**TASK ITEM**
In the entries below, find each line with the string "vuonna" and copy it.

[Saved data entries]
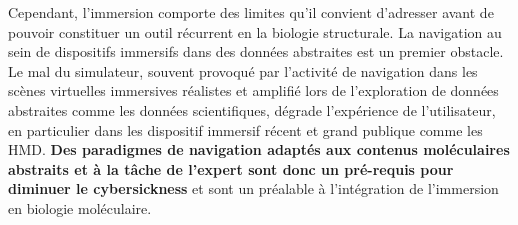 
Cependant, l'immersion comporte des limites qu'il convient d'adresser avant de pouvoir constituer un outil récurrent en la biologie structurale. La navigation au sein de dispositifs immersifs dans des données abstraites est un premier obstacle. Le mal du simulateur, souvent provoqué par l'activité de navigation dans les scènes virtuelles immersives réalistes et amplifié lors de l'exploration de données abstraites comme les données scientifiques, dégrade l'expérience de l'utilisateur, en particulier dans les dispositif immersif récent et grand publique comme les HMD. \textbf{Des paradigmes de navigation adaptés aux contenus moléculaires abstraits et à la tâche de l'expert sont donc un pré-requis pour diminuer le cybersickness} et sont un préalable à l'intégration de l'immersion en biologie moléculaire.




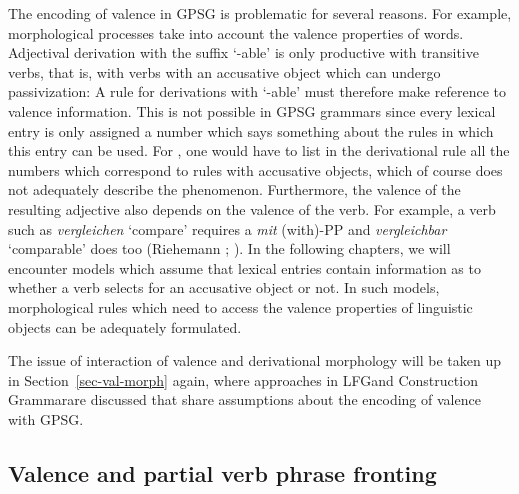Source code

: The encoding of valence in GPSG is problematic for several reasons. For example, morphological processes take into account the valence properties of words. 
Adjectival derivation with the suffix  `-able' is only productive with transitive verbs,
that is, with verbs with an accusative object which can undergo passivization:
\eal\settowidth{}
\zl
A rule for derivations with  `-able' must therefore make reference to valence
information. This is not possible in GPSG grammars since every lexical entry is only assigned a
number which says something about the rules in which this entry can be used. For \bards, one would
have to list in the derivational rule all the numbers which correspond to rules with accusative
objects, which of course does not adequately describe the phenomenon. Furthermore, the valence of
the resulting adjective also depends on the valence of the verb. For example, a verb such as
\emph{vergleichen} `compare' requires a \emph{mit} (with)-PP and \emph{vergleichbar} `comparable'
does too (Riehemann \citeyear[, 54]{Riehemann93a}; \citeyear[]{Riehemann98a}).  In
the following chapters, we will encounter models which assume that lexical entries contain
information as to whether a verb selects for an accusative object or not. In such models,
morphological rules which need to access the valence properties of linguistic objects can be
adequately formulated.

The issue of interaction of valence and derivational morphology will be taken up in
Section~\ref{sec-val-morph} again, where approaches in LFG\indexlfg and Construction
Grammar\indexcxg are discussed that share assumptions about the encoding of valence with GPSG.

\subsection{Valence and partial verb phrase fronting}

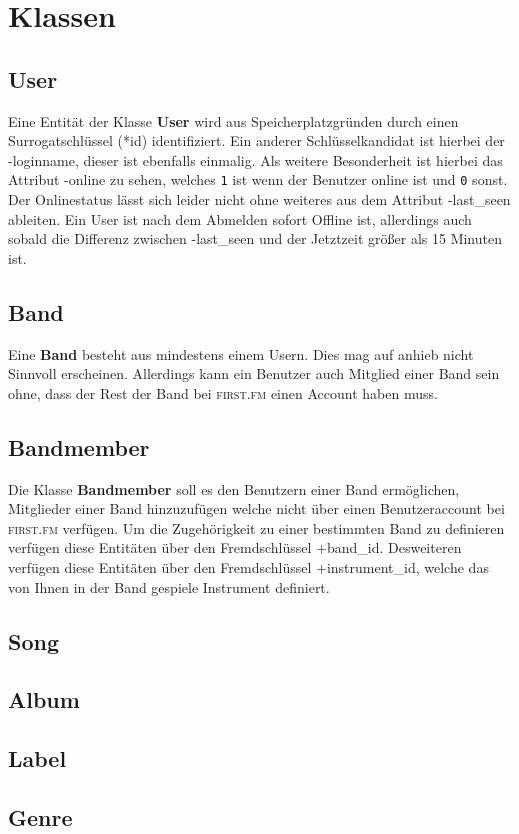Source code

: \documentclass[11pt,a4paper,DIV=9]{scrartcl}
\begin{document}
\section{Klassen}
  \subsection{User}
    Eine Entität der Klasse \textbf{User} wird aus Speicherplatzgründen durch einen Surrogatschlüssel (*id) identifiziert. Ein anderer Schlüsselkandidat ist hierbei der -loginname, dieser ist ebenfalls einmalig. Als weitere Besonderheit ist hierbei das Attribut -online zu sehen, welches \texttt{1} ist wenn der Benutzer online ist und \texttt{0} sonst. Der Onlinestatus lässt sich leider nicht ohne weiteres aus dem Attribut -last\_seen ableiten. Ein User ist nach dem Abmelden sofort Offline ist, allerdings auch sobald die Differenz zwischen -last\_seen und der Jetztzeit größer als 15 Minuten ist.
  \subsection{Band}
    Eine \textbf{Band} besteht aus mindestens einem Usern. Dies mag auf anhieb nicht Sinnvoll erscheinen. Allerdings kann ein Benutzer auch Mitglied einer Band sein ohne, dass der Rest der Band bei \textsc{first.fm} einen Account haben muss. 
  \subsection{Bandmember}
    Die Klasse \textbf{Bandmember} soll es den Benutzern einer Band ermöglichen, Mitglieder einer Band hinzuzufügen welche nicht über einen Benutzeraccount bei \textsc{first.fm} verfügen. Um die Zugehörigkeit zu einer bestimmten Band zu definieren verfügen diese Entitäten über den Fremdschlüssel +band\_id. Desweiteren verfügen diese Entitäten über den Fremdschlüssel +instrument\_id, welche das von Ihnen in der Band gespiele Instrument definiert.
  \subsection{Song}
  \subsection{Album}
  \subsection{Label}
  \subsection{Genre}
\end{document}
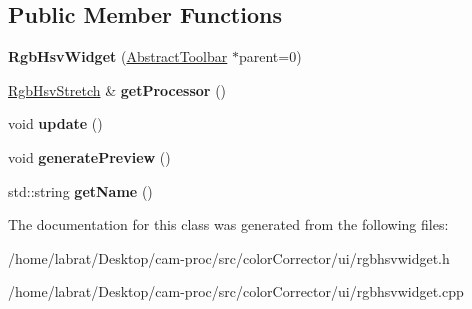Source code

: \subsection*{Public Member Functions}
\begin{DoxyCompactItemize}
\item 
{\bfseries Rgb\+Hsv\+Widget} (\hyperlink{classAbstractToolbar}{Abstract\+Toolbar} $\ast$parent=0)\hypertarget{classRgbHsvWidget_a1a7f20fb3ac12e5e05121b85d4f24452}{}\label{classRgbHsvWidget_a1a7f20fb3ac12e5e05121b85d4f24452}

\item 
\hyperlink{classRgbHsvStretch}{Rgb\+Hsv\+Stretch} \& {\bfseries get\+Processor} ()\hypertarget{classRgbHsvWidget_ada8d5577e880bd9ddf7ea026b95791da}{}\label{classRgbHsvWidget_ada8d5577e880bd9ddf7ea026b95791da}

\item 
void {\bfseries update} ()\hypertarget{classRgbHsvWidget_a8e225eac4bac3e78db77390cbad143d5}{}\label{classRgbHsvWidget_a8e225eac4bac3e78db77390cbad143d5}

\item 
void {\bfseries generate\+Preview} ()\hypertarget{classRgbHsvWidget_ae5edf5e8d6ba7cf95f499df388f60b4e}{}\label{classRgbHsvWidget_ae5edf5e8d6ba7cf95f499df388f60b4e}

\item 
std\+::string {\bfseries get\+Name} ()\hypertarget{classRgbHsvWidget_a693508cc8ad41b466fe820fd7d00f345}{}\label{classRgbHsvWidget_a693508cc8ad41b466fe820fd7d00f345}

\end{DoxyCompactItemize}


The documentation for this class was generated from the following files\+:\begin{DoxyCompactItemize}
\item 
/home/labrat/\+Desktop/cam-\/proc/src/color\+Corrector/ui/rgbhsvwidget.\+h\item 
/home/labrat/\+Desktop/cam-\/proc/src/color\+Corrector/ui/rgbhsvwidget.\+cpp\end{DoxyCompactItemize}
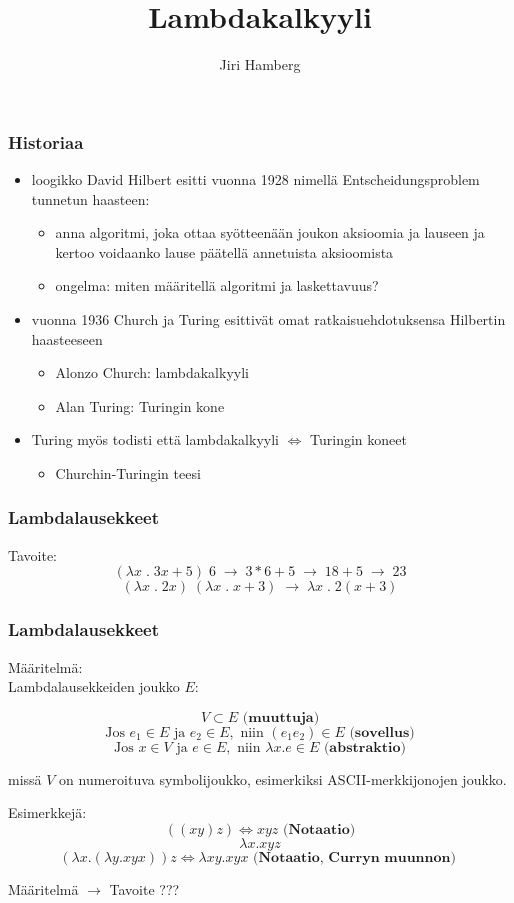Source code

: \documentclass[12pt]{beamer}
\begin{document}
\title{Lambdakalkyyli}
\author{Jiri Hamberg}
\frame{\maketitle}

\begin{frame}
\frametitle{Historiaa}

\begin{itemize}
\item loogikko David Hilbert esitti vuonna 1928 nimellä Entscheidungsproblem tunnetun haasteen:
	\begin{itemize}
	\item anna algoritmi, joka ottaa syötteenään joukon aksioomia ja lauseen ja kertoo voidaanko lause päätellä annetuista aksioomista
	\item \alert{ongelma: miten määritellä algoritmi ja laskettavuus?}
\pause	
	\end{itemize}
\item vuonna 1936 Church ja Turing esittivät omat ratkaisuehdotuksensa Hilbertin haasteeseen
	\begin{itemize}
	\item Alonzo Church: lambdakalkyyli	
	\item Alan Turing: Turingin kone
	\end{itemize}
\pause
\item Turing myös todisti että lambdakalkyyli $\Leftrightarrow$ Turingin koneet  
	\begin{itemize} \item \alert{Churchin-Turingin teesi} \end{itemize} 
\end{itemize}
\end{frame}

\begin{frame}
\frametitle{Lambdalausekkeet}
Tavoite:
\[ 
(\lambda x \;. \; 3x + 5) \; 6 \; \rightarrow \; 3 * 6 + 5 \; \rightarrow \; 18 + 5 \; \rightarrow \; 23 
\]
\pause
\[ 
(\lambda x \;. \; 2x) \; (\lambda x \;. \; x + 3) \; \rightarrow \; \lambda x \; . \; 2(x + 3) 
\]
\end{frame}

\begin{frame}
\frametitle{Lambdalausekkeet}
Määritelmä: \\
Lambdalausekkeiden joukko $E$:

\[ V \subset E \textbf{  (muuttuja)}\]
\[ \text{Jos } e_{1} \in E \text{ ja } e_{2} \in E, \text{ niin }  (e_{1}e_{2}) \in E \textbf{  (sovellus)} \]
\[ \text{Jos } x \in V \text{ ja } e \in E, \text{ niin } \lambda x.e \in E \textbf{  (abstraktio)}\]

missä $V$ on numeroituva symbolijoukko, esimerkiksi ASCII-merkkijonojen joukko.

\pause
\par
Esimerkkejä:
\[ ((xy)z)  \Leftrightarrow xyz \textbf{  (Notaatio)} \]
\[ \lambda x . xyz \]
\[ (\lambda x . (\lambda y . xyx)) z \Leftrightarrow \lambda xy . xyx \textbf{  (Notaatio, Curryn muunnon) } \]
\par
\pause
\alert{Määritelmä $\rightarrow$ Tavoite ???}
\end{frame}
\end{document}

**YOUR SOLUTION**
\item loogikko David Hilbert esitti vuonna 1928 nimellä Entscheidungsproblem tunnetun haasteen:
\item vuonna 1936 Church ja Turing esittivät omat ratkaisuehdotuksensa Hilbertin haasteeseen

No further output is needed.